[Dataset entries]

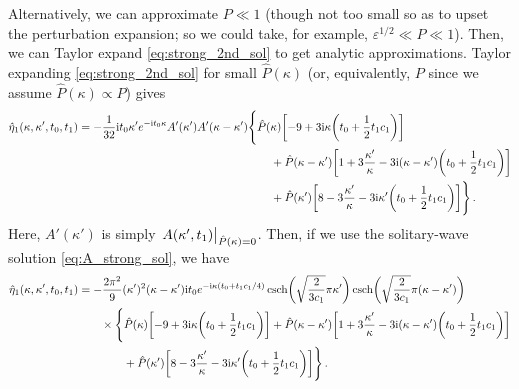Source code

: \documentclass{jfm}
\newcommand{\GenPk}{\hat{P}(\kappa)}
\newcommand{\im}{\mathrm{i}}
\renewcommand*{\epsilon}{\varepsilon}
\begin{document}
Alternatively, we can approximate $P \ll 1$ (though not too small so as
to upset the perturbation expansion; so we could take, for example,
$\epsilon^{1/2} \ll P \ll 1$).
Then, we can Taylor expand \cref{eq:strong_2nd_sol} to get analytic
approximations.
Taylor expanding \cref{eq:strong_2nd_sol} for small $\GenPk$ (or,
equivalently, $P$ since we assume $\GenPk \propto P$) gives
\begin{equation}
  \begin{split}
  \hat{\eta}_1(\kappa,\kappa',t_0,t_1) = - \frac{1}{32} \im t_0 \kappa'
  e^{-\im t_0 \kappa} A'(\kappa') A'(\kappa-\kappa')
  & \Biggl\{
  \hat{P}(\kappa) \bqty{-9 + 3 \im \kappa \pqty{t_0 + \frac{1}{2} t_1 c_1}} \\
    &\qquad
  +\hat{P}(\kappa-\kappa') \bqty{1 + 3 \frac{\kappa'}{\kappa} - 3
    \im (\kappa-\kappa') \pqty{t_0 + \frac{1}{2} t_1 c_1} } \\
  &\qquad
  +\hat{P}(\kappa') \bqty{8 - 3 \frac{\kappa'}{\kappa} - 3 \im \kappa'
    \pqty{t_0 + \frac{1}{2} t_1 c_1}}
  \Biggr\}
  \,.
  \end{split}
  \label{eq:general_approx_sol}
\end{equation}
Here, $A'(\kappa')$ is simply $\eval{A(\kappa',t_1)}_{\GenPk = 0}$.
Then, if we use the solitary-wave solution \cref{eq:A_strong_sol}, we
have
\begin{equation}
  \begin{split}
  \hat{\eta}_1(\kappa,\kappa',t_0,t_1) &= -\frac{2 \pi^2}{9} (\kappa')^2 (\kappa-\kappa') \im t_0
    e^{-\im \kappa ( t_0 + t_1 c_1/4)}
    \csch( \sqrt{\frac{2}{3 c_1}} \pi \kappa')
    \csch( \sqrt{\frac{2}{3 c_1}} \pi (\kappa-\kappa')) \\
    &\qquad \times \Biggl\{
    \hat{P}(\kappa) \bqty{-9 + 3 \im \kappa \pqty{t_0 + \frac{1}{2} t_1 c_1}}
    +\hat{P}(\kappa-\kappa') \bqty{1 + 3 \frac{\kappa'}{\kappa} - 3 \im
      (\kappa-\kappa') \pqty{t_0 + \frac{1}{2} t_1 c_1}} \\
    &\qquad\qquad
    +\hat{P}(\kappa') \bqty{8 - 3 \frac{\kappa'}{\kappa} - 3 \im \kappa'
      \pqty{t_0 + \frac{1}{2} t_1 c_1}}
  \Biggr\}
  \,.
  \end{split}
  \label{eq:solitary_approx_sol}
\end{equation}
\end{document}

→ WORK INSTRUCTIONS: Please copy every line from the entries that includes the word "sqrt".

→ RESPONSE TO THE EXERCISE:
    \csch( \sqrt{\frac{2}{3 c_1}} \pi \kappa')
    \csch( \sqrt{\frac{2}{3 c_1}} \pi (\kappa-\kappa')) \\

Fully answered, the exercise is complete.